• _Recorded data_
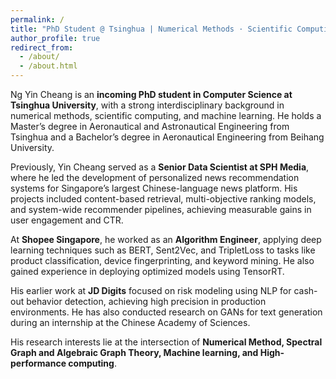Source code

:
 ```yaml
---
permalink: /
title: "PhD Student @ Tsinghua | Numerical Methods · Scientific Computing · AI"
author_profile: true
redirect_from: 
  - /about/
  - /about.html
---
```


Ng Yin Cheang is an **incoming PhD student in Computer Science at Tsinghua University**, with a strong interdisciplinary background in numerical methods, scientific computing, and machine learning. He holds a Master’s degree in Aeronautical and Astronautical Engineering from Tsinghua and a Bachelor’s degree in Aeronautical Engineering from Beihang University.

Previously, Yin Cheang served as a **Senior Data Scientist at SPH Media**, where he led the development of personalized news recommendation systems for Singapore’s largest Chinese-language news platform. His projects included content-based retrieval, multi-objective ranking models, and system-wide recommender pipelines, achieving measurable gains in user engagement and CTR.

At **Shopee Singapore**, he worked as an **Algorithm Engineer**, applying deep learning techniques such as BERT, Sent2Vec, and TripletLoss to tasks like product classification, device fingerprinting, and keyword mining. He also gained experience in deploying optimized models using TensorRT.

His earlier work at **JD Digits** focused on risk modeling using NLP for cash-out behavior detection, achieving high precision in production environments. He has also conducted research on GANs for text generation during an internship at the Chinese Academy of Sciences.

His research interests lie at the intersection of **Numerical Method, Spectral Graph and Algebraic Graph Theory, Machine learning, and High-performance computing**.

• _Task objective_
Beginning at the line that contains "His earlier work", reproduce every line down to the last line of the entries above, exactly and only those.

• _Result for this task_
His earlier work at **JD Digits** focused on risk modeling using NLP for cash-out behavior detection, achieving high precision in production environments. He has also conducted research on GANs for text generation during an internship at the Chinese Academy of Sciences.

His research interests lie at the intersection of **Numerical Method, Spectral Graph and Algebraic Graph Theory, Machine learning, and High-performance computing**.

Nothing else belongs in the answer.